O rompimento da barragem da Vale no Córrego do Feijão em Brumadinho, cidade da região metropolitana de Belo Horizonte, MG, ocorreu às 12h28, no dia 25 de janeiro de 2019.

Segundo o Departamento de Redução do Risco de Desastres das Nações Unidas 5, previamente à tragédia, o perfil de perigo de Brumadinho incluía os fatores físicos e ambientais de vulnerabilidade, como a ocorrência de inundação, solapamento, deslizamento de terra e incêndio florestal. O plano de redução apresentado pela prefeitura da cidade incluía o treinamento básico de defesa civil aos agentes de saúde, assistentes sociais e voluntários relativo a: noções básicas de como agir em momentos de risco; mapeamento das áreas de risco; formação de um conselho municipal de proteção e defesa civil; implementação do plano municipal de redução de risco; e elaboração de um plano de contingência.

Como em Lisboa e em Mariana, os animais ficaram de fora do plano de contingência em Brumadinho, que dependeu de voluntários e organizações de classe (Conselho Regional de Medicina Veterinária) para ajudar nas buscas e no resgate de animais atingidos pelo rompimento da barragem.

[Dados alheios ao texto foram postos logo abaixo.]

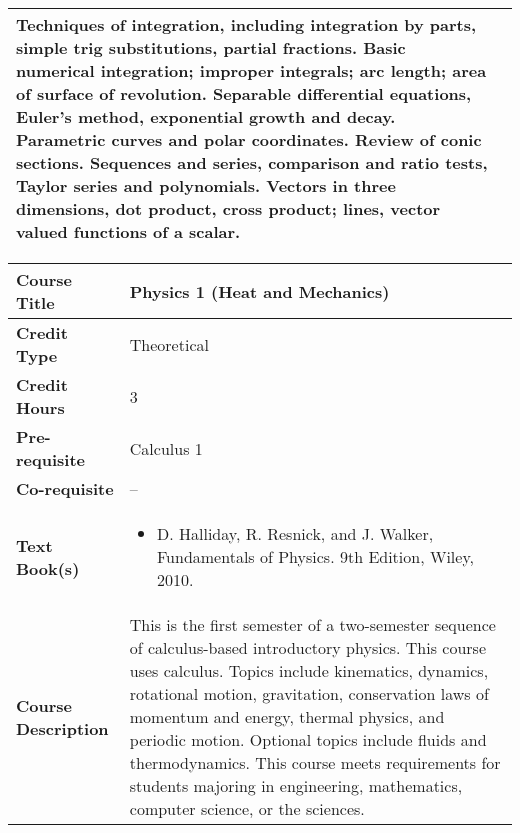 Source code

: \documentclass[11pt]{article}
\begin{document}
\begin{table}[h!]
\begin{tabular}{|l|l|}
\begin{minipage}{.70\textwidth}
Techniques of integration, including integration by parts, simple trig substitutions, partial fractions. Basic numerical integration; improper integrals; arc length; area of surface of revolution. Separable differential equations, Euler's method, exponential growth and decay. Parametric curves and polar coordinates. Review of conic sections. Sequences and series, comparison and ratio tests, Taylor series and polynomials. Vectors in three dimensions, dot product, cross product; lines, vector valued functions of a scalar.

\vspace{3mm}
\end{minipage} \\ \hline
\end{tabular}
\end{table}



\begin{table}[h!]
\begin{tabular}{|l|l|}
\hline
\textbf{Course Title}       &   Physics 1 (Heat and Mechanics)\\ \hline
\textbf{Credit Type}        &  Theoretical \\ \hline
\textbf{Credit Hours}       &  3 \\ \hline
\textbf{Pre-requisite}       &  Calculus 1 \\ \hline
\textbf{Co-requisite}       &  -- \\ \hline
\textbf{Text Book(s)}       & \begin{minipage}{.70\textwidth}
\begin{itemize} \itemsep-0.4em
	\vspace{3mm}
	\item D. Halliday, R. Resnick, and J. Walker, Fundamentals of Physics. 9th Edition, Wiley, 2010.
	\vspace{3mm}
\end{itemize}
\end{minipage}\\ \hline
\textbf{Course Description} & \begin{minipage}{.70\textwidth}
\vspace{3mm}
This is the first semester of a two-semester sequence of calculus-based introductory physics. This course uses calculus. Topics include kinematics, dynamics, rotational motion, gravitation, conservation laws of momentum and energy, thermal physics, and periodic motion.  Optional topics include fluids and thermodynamics.  This course meets requirements for students majoring in engineering, mathematics, computer science, or the sciences.
\vspace{3mm}
\end{minipage} \\ \hline
\end{tabular}
\end{table}
\end{document}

A rápida e certeira ação de profissionais de medicina veterinária de Minas Gerais que se mobilizaram juntamente com voluntários já participantes de ações no rompimento da Barragem da Samarco em Mariana e na enchente de 2018 da região do rio Casca foi fundamental para o resgate dos animais diretamente envolvidos nas áreas atingidas e no auxílio àqueles que ficaram para trás na desocupação dos habitantes das áreas atingidas ou sob risco. O CRMV-MG, cuja Comissão de Bem-Estar Animal é coordenada pela dra. Ana Liz Bastos, estabeleceu uma força-tarefa denominada Brigada Animal, que, poucas horas após a ruptura da barragem da Vale em Brumadinho, já estava no local atuando de forma rápida e segura nos resgates – sempre sob a supervisão e autorização da Defesa Civil local e do Corpo de Bombeiros, que coordenou e liderou a ação.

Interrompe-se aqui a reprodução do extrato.